Courtesy of a Twitter mutual. Even if I only created an account with the intent of having casual sex….no. The thought of having to sift through messages like these the same way I delete tons of cold calls and stock messages on LinkedIn before finding that one buried message from someone trying to meet up at GDC?Getting a colonoscopy from Predator would be more fun.

But let’s say you get lucky with the algorithm one day or you get an initial message or response from that person whose profile appealed to you. If they’re going by what’s in your profile and possibly reverse-image searching your picture to scope you out on social media and anywhere else you got a significant online footprint, how do you know if they’re being genuine or trying to just win you over based on that information? Assuming the conversation gets to the point of wanting to get together, you’re still more or less forcing it along even though there’s potential for intimacy to develop. As this fantastic piece by Shani Silver describing this very phenomenon of lowered expectations in draconian app hell says, “It used to be how long do we date before we have sex, now it’s how long do we have sex before we date.” Sex or no, these series of dates seem to be an endurance test rather than something you get genuine enjoyment out of that’s more likely to come from a genuine connection or living in the moment because there were no pretenses.

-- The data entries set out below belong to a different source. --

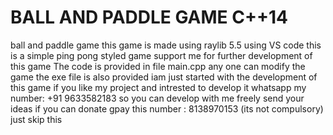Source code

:# BALL AND PADDLE GAME C++14
ball and paddle game
this game is made using raylib 5.5 using VS code this is a simple ping pong styled game
support me for further development of this game 
The code is provided in file main.cpp any one can modify the game
the exe file is also provided 
iam just started with the development of this game if you like my project and intrested to develop it whatsapp my number: +91 9633582183
so you can develop with me freely 
send your ideas
if you can donate gpay this number : 8138970153 (its not compulsory) just skip this
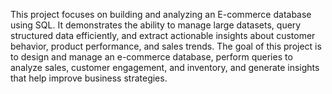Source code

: This project focuses on building and analyzing an E-commerce database using SQL. It demonstrates the ability to manage large datasets, query structured data efficiently, and extract actionable insights about customer behavior, product performance, and sales trends. The goal of this project is to design and manage an e-commerce database, perform queries to analyze sales, customer engagement, and inventory, and generate insights that help improve business strategies.
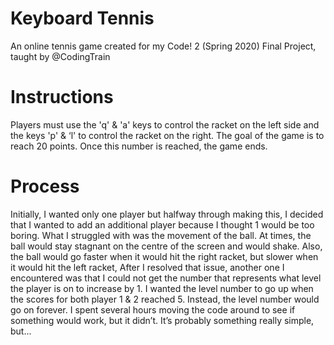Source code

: # Keyboard Tennis
An online tennis game created for my Code! 2 (Spring 2020) Final Project, taught by @CodingTrain

# Instructions
Players must use the 'q' & 'a' keys to control the racket on the left side and the keys 'p' & ‘l' to control the racket on the right. The goal of the game is to reach 20 points. Once this number is reached, the game ends.

# Process
Initially, I wanted only one player but halfway through making this, I decided that I wanted to add an additional player because I thought 1 would be too boring. What I struggled with was the movement of the ball. At times, the ball would stay stagnant on the centre of the screen and would shake. Also, the ball would go faster when it would hit the right racket, but slower when it would hit the left racket,  After I resolved that issue, another one I encountered was that I could not get the number that represents what level the player is on to increase by 1. I wanted the level number to go up when the scores for both player 1 & 2 reached 5. Instead, the level number would go on forever. I spent several hours moving the code around to see if something would work, but it didn’t. It’s probably something really simple, but...
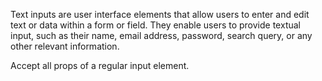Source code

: Text inputs are user interface elements that allow users to enter and edit text or data within a form or field. They enable users to provide textual input, such as their name, email address, password, search query, or any other relevant information.

Accept all props of a regular input element.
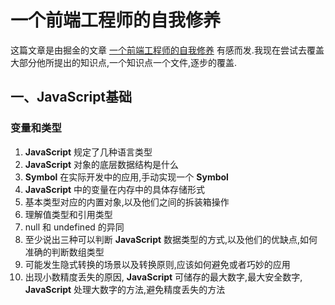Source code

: # 一个前端工程师的自我修养

这篇文章是由掘金的文章 [一个前端工程师的自我修养](https://juejin.im/post/5cc1da82f265da036023b628#heading-12) 有感而发.我现在尝试去覆盖大部分他所提出的知识点,一个知识点一个文件,逐步的覆盖.

## 一、JavaScript基础

### 变量和类型

1. **JavaScript** 规定了几种语言类型
2. **JavaScript** 对象的底层数据结构是什么
3. **Symbol** 在实际开发中的应用,手动实现一个 **Symbol**
4. **JavaScript** 中的变量在内存中的具体存储形式
5. 基本类型对应的内置对象,以及他们之间的拆装箱操作
6. 理解值类型和引用类型
7. null 和 undefined 的异同
8. 至少说出三种可以判断 **JavaScript** 数据类型的方式,以及他们的优缺点,如何准确的判断数组类型
9. 可能发生隐式转换的场景以及转换原则,应该如何避免或者巧妙的应用
10. 出现小数精度丢失的原因, **JavaScript** 可储存的最大数字,最大安全数字, **JavaScript** 处理大数字的方法,避免精度丢失的方法
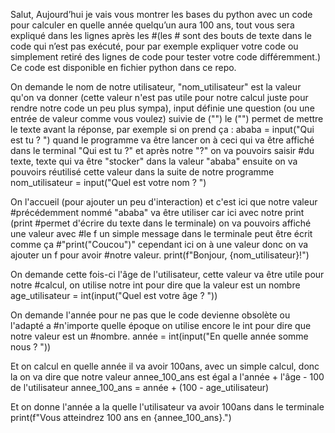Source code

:  Salut, Aujourd’hui je vais vous montrer les bases du python avec un code pour calculer en quelle année quelqu’un aura 100 ans, tout vous sera expliqué dans les lignes après les #(les # sont des bouts de texte dans le code qui n’est pas exécuté, pour par exemple expliquer votre code ou simplement retiré des lignes de code pour tester votre code différemment.)
Ce code est disponible en fichier python dans ce repo.

 On demande le nom de notre utilisateur, "nom_utilisateur" est la valeur qu'on va donner 
(cette valeur n'est pas utile pour notre calcul juste pour rendre notre code un peu plus 
sympa), input définie une question (ou une entrée de valeur comme vous voulez) suivie de 
("") le ("") permet de mettre le texte avant la réponse, par exemple si on prend ça :
 ababa = input("Qui est tu ? ") quand le programme va être lancer on à ceci qui va
être affiché dans le terminal "Qui est tu ?" et après notre "?" on va pouvoirs saisir #du texte, texte qui va être "stocker" dans la valeur "ababa" ensuite on va pouvoirs réutilisé cette valeur dans la suite de notre programme
nom_utilisateur = input("Quel est votre nom ? ")

On l'accueil (pour ajouter un peu d'interaction) et c'est ici que notre valeur #précédemment nommé "ababa" va être utiliser car ici avec notre print (print #permet d'écrire du texte dans le terminale) on va pouvoirs affiché une valeur avec #le f un simple message dans le terminale peut être écrit comme ça #"print("Coucou")" cependant ici on à une valeur donc on va ajouter un f pour avoir #notre valeur.
print(f"Bonjour, {nom_utilisateur}!")

On demande cette fois-ci l'âge de l'utilisateur, cette valeur va être utile pour notre #calcul, on utilise notre int pour dire que la valeur est un nombre
age_utilisateur = int(input("Quel est votre âge ? "))

On demande l'année pour ne pas que le code devienne obsolète ou l'adapté a #n'importe quelle époque on utilise encore le int pour dire que notre valeur est un #nombre.
année = int(input("En quelle année somme nous ? "))


Et on calcul en quelle année il va avoir 100ans, avec un simple calcul, donc la on va dire que
notre valeur annee_100_ans est égal a l'année + l'âge - 100 de l'utilisateur
annee_100_ans = année + (100 - age_utilisateur)

Et on donne l'année a la quelle l'utilisateur va avoir 100ans dans le terminale
print(f"Vous atteindrez 100 ans en {annee_100_ans}.")

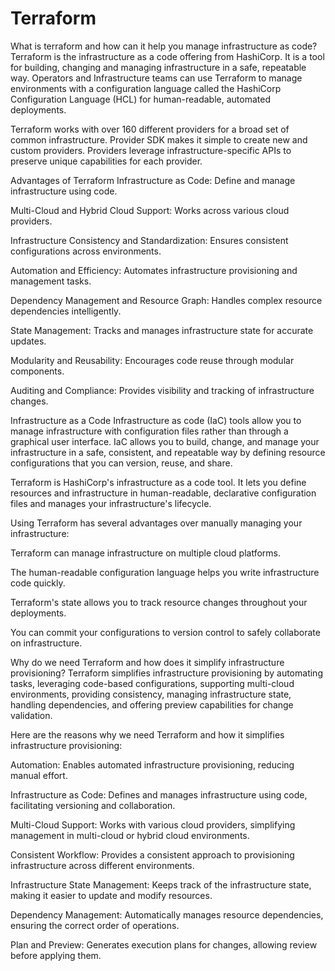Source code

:# Terraform
What is terraform and how can it help you manage infrastructure as code? 
Terraform is the infrastructure as a code offering from HashiCorp. It is a tool for building, changing and managing infrastructure in a safe, repeatable way. Operators and Infrastructure teams can use Terraform to manage environments with a configuration language called the HashiCorp Configuration Language (HCL) for human-readable, automated deployments.

Terraform works with over 160 different providers for a broad set of common infrastructure. Provider SDK makes it simple to create new and custom providers. Providers leverage infrastructure-specific APIs to preserve unique capabilities for each provider.

Advantages of Terraform
Infrastructure as Code: Define and manage infrastructure using code.

Multi-Cloud and Hybrid Cloud Support: Works across various cloud providers.

Infrastructure Consistency and Standardization: Ensures consistent configurations across environments.

Automation and Efficiency: Automates infrastructure provisioning and management tasks.

Dependency Management and Resource Graph: Handles complex resource dependencies intelligently.

State Management: Tracks and manages infrastructure state for accurate updates.

Modularity and Reusability: Encourages code reuse through modular components.

Auditing and Compliance: Provides visibility and tracking of infrastructure changes.

Infrastructure as a Code
Infrastructure as code (IaC) tools allow you to manage infrastructure with configuration files rather than through a graphical user interface. IaC allows you to build, change, and manage your infrastructure in a safe, consistent, and repeatable way by defining resource configurations that you can version, reuse, and share.

Terraform is HashiCorp's infrastructure as a code tool. It lets you define resources and infrastructure in human-readable, declarative configuration files and manages your infrastructure's lifecycle.

Using Terraform has several advantages over manually managing your infrastructure:

Terraform can manage infrastructure on multiple cloud platforms.

The human-readable configuration language helps you write infrastructure code quickly.

Terraform's state allows you to track resource changes throughout your deployments.

You can commit your configurations to version control to safely collaborate on infrastructure.

Why do we need Terraform and how does it simplify infrastructure provisioning?
Terraform simplifies infrastructure provisioning by automating tasks, leveraging code-based configurations, supporting multi-cloud environments, providing consistency, managing infrastructure state, handling dependencies, and offering preview capabilities for change validation.

Here are the reasons why we need Terraform and how it simplifies infrastructure provisioning:

Automation: Enables automated infrastructure provisioning, reducing manual effort.

Infrastructure as Code: Defines and manages infrastructure using code, facilitating versioning and collaboration.

Multi-Cloud Support: Works with various cloud providers, simplifying management in multi-cloud or hybrid cloud environments.

Consistent Workflow: Provides a consistent approach to provisioning infrastructure across different environments.

Infrastructure State Management: Keeps track of the infrastructure state, making it easier to update and modify resources.

Dependency Management: Automatically manages resource dependencies, ensuring the correct order of operations.

Plan and Preview: Generates execution plans for changes, allowing review before applying them.

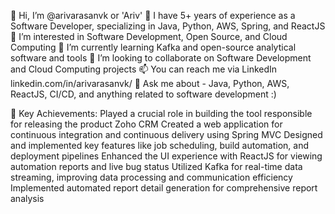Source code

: 👋 Hi, I’m @arivarasanvk or 'Ariv'
📄 I have 5+ years of experience as a Software Developer, specializing in Java, Python, AWS, Spring, and ReactJS
👀 I’m interested in Software Development, Open Source, and Cloud Computing
🌱 I’m currently learning Kafka and open-source analytical software and tools
💞️ I’m looking to collaborate on Software Development and Cloud Computing projects
📫 You can reach me via LinkedIn linkedin.com/in/arivarasanvk/
💬 Ask me about - Java, Python, AWS, ReactJS, CI/CD, and anything related to software development :)


🚀 Key Achievements:
Played a crucial role in building the tool responsible for releasing the product Zoho CRM
Created a web application for continuous integration and continuous delivery using Spring MVC
Designed and implemented key features like job scheduling, build automation, and deployment pipelines
Enhanced the UI experience with ReactJS for viewing automation reports and live bug status
Utilized Kafka for real-time data streaming, improving data processing and communication efficiency
Implemented automated report detail generation for comprehensive report analysis
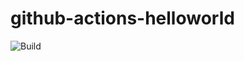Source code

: # github-actions-helloworld

![Build](https://github.com/vmaks/github-actions-helloworld/workflows/Build/badge.svg)
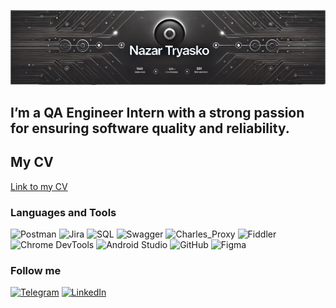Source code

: ![Header](https://github.com/NazarT17/nazarT17/blob/main/assets/image.png)

## I’m a QA Engineer Intern with a strong passion for ensuring software quality and reliability.
## My CV
[Link to my CV](https://drive.google.com/file/d/1YjCUtRMbdTCh4dT4v-z-bu1uO8N5_pRY/view?usp=sharing)

### Languages and Tools
![Postman](https://img.shields.io/badge/Postman-000000?style=for-the-badge&logo=Postman )
![Jira](https://img.shields.io/badge/Jira-000000?style=for-the-badge&logo=Jira )
![SQL](https://img.shields.io/badge/SQL-000000?style=for-the-badge&logo=MYSQl )
![Swagger](https://img.shields.io/badge/Swagger-000000?style=for-the-badge&logo=Swagger )
![Charles_Proxy](https://img.shields.io/badge/Charles_Proxy-000000?style=for-the-badge&logo=Charles_Proxy )
![Fiddler](https://img.shields.io/badge/Fiddler-000000?style=for-the-badge&logo=Fiddler )
![Chrome DevTools](https://img.shields.io/badge/Chrome%20DevTools-000000?style=for-the-badge&logo=google-chrome&logoColor=white)
![Android Studio](https://img.shields.io/badge/Android%20Studio-000000?style=for-the-badge&logo=android-studio&logoColor=3DDC84)
![GitHub](https://img.shields.io/badge/GitHub-000000?style=for-the-badge&logo=github&logoColor=white)
![Figma](https://img.shields.io/badge/Figma-000000?style=for-the-badge&logo=figma&logoColor=white)

### Follow me
[![Telegram](https://img.shields.io/badge/Telegram-2CA5E0?style=for-the-badge&logo=telegram&logoColor=white)](https://t.me/nazor321)
[![LinkedIn](https://img.shields.io/badge/LinkedIn-0A66C2?style=for-the-badge&logo=linkedin&logoColor=white)](https://www.linkedin.com/in/nazar-tryasko)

Case in point, I’ve had dates off of Twitter or through people I met in meatspace that didn’t necessarily end in sex. But at least I was looking forward to spending time with these men and always had a great time. I even ended up becoming good friends with two of them and it’s totally platonic.

Like any other way of meeting people, meeting off a dating app could be just a one-time thing. Maybe a few dates or a few months before your involvement ends. Then there’s people who get married off these things. But it doesn’t change that there’s often no real pre-existing intimacy to some extent whether it was forged online or offline. After all, it’s a space designated for sex and romance so you’re more than likely shooting your shot opposed to a serendipitous connection through shared interests or values.

To flip the hourglass, there’s also this paradoxical sense of hyper intimacy.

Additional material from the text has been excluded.